(Source data begins)

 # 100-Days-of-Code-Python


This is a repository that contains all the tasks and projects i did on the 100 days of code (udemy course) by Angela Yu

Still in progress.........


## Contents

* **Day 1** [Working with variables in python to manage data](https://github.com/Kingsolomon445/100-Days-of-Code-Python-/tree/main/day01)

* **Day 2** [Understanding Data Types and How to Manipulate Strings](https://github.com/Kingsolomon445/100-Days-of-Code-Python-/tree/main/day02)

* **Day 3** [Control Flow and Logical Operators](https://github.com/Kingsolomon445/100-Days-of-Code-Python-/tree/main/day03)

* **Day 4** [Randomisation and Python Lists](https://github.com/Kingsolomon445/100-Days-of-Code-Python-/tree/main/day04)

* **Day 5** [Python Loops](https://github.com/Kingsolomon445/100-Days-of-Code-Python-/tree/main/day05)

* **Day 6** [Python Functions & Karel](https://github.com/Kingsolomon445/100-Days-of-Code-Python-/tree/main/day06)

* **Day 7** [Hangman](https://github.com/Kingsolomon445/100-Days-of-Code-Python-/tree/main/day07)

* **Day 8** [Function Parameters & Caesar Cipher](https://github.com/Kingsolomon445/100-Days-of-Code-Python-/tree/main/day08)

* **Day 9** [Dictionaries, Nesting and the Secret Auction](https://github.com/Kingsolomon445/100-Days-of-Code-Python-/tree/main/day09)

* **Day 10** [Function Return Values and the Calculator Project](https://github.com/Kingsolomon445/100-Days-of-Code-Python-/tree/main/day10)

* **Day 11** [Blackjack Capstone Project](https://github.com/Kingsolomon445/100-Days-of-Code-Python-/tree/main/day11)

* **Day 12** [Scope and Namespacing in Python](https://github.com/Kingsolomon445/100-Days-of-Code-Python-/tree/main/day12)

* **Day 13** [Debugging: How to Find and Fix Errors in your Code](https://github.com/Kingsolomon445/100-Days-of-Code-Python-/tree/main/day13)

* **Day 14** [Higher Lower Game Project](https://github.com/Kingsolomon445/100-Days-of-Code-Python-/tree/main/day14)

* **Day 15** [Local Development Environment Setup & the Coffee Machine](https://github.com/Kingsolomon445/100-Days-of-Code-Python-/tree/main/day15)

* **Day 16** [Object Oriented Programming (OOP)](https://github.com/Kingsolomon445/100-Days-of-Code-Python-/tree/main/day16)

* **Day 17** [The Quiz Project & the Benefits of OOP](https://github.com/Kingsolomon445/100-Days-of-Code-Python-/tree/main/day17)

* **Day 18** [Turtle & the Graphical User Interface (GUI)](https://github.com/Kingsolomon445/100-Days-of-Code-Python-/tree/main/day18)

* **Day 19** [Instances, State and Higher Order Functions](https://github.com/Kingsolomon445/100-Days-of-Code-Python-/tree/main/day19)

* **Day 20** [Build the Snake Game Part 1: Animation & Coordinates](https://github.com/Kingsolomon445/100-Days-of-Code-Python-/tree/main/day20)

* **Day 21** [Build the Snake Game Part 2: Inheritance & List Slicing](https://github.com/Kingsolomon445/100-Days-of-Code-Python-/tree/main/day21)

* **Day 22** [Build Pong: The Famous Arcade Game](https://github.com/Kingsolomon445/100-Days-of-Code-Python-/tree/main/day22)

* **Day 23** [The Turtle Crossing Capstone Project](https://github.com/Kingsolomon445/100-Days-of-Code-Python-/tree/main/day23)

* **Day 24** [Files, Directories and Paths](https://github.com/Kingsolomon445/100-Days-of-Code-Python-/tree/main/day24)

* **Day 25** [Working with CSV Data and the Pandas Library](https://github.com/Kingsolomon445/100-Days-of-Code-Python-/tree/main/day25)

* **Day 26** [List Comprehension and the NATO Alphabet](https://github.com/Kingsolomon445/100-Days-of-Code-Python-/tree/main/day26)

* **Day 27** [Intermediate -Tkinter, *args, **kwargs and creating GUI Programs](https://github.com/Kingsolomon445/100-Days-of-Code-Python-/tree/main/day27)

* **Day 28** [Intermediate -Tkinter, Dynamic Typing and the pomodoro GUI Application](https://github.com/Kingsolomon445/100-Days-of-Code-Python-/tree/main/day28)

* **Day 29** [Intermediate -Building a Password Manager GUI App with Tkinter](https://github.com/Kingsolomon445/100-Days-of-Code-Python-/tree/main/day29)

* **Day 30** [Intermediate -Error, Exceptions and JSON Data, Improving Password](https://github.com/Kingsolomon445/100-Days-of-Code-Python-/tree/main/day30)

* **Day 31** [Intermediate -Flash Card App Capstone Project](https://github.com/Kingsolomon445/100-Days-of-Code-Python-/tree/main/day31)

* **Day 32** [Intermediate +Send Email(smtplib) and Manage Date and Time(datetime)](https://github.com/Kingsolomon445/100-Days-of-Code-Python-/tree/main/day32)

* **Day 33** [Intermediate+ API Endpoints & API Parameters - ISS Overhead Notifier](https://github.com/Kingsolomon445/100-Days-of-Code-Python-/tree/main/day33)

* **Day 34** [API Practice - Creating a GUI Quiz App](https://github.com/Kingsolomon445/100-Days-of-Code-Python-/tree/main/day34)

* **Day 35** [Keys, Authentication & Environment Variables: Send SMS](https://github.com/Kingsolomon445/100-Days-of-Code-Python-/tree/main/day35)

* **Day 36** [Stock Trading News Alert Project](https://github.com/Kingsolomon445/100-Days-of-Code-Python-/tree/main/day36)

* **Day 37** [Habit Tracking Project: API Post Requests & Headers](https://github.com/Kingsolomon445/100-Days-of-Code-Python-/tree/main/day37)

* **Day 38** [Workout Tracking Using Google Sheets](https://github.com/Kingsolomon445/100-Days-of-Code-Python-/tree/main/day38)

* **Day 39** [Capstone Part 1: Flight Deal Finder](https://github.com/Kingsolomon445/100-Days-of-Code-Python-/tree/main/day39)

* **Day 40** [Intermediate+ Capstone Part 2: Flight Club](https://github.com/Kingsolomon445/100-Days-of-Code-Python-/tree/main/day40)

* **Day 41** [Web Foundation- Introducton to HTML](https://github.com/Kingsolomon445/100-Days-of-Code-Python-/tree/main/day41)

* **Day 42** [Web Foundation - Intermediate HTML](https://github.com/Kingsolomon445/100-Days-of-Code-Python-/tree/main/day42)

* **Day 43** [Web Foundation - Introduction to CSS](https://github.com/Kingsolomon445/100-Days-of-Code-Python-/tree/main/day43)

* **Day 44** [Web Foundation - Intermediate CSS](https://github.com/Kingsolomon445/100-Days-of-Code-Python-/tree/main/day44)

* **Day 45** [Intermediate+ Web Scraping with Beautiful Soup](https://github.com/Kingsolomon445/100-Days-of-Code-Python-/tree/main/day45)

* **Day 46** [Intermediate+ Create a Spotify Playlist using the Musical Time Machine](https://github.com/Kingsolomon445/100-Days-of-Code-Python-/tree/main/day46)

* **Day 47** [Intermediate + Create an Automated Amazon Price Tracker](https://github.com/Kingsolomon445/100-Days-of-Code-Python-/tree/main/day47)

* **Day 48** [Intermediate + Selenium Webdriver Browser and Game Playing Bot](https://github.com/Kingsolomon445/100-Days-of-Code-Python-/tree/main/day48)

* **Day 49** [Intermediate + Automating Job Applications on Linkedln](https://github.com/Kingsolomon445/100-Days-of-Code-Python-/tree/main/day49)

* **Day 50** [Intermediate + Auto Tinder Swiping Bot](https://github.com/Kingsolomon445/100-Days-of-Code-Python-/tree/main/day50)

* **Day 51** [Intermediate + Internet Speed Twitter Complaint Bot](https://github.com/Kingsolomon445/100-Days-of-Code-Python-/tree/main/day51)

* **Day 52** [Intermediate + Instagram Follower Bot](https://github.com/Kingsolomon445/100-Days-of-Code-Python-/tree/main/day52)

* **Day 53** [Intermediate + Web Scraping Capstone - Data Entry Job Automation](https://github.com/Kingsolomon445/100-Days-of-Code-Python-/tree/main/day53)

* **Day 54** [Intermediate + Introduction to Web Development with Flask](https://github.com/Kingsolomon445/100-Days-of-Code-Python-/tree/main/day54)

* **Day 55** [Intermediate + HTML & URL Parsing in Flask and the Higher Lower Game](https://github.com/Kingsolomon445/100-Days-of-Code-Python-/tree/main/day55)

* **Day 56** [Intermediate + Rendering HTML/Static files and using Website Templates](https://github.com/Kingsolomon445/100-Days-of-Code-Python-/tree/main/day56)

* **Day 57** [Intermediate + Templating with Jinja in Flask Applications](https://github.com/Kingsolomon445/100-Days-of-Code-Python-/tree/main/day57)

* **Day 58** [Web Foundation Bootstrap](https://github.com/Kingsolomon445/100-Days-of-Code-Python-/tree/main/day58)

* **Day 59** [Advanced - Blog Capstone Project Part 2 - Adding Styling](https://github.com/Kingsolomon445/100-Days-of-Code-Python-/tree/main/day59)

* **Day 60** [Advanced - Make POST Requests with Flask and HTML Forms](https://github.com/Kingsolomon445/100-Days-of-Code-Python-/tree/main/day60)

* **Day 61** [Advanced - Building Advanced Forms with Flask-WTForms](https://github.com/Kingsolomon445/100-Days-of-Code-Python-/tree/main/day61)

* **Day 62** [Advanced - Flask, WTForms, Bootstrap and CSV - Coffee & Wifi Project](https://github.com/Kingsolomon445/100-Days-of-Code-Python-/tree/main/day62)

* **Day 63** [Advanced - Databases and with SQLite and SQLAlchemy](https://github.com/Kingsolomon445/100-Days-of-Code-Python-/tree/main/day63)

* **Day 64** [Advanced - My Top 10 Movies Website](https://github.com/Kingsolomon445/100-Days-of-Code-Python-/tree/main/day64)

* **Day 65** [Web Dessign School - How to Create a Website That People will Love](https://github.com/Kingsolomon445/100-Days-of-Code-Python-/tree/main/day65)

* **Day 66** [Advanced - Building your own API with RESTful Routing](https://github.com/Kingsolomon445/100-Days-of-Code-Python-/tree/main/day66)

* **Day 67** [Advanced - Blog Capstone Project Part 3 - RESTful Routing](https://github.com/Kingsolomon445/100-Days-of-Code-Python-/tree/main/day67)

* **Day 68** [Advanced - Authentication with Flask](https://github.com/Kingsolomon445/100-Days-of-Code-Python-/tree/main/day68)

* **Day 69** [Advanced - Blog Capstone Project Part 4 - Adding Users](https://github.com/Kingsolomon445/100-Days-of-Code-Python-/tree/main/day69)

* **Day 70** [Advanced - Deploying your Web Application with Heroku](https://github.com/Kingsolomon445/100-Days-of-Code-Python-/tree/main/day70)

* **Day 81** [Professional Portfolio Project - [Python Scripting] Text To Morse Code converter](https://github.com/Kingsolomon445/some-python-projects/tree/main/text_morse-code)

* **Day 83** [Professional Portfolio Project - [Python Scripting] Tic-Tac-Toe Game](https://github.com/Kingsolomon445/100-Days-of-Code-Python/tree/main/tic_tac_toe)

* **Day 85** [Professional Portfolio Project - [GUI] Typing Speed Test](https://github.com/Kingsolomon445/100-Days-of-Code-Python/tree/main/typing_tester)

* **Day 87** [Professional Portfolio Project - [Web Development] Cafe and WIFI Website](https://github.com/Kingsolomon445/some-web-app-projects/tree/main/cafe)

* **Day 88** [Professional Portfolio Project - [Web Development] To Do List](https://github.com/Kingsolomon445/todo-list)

(Source data ends)

Your instructions:
Look through the data above. Copy every line with the string "Bootstrap" in it.

Answer to this task:
* **Day 58** [Web Foundation Bootstrap](https://github.com/Kingsolomon445/100-Days-of-Code-Python-/tree/main/day58)
* **Day 62** [Advanced - Flask, WTForms, Bootstrap and CSV - Coffee & Wifi Project](https://github.com/Kingsolomon445/100-Days-of-Code-Python-/tree/main/day62)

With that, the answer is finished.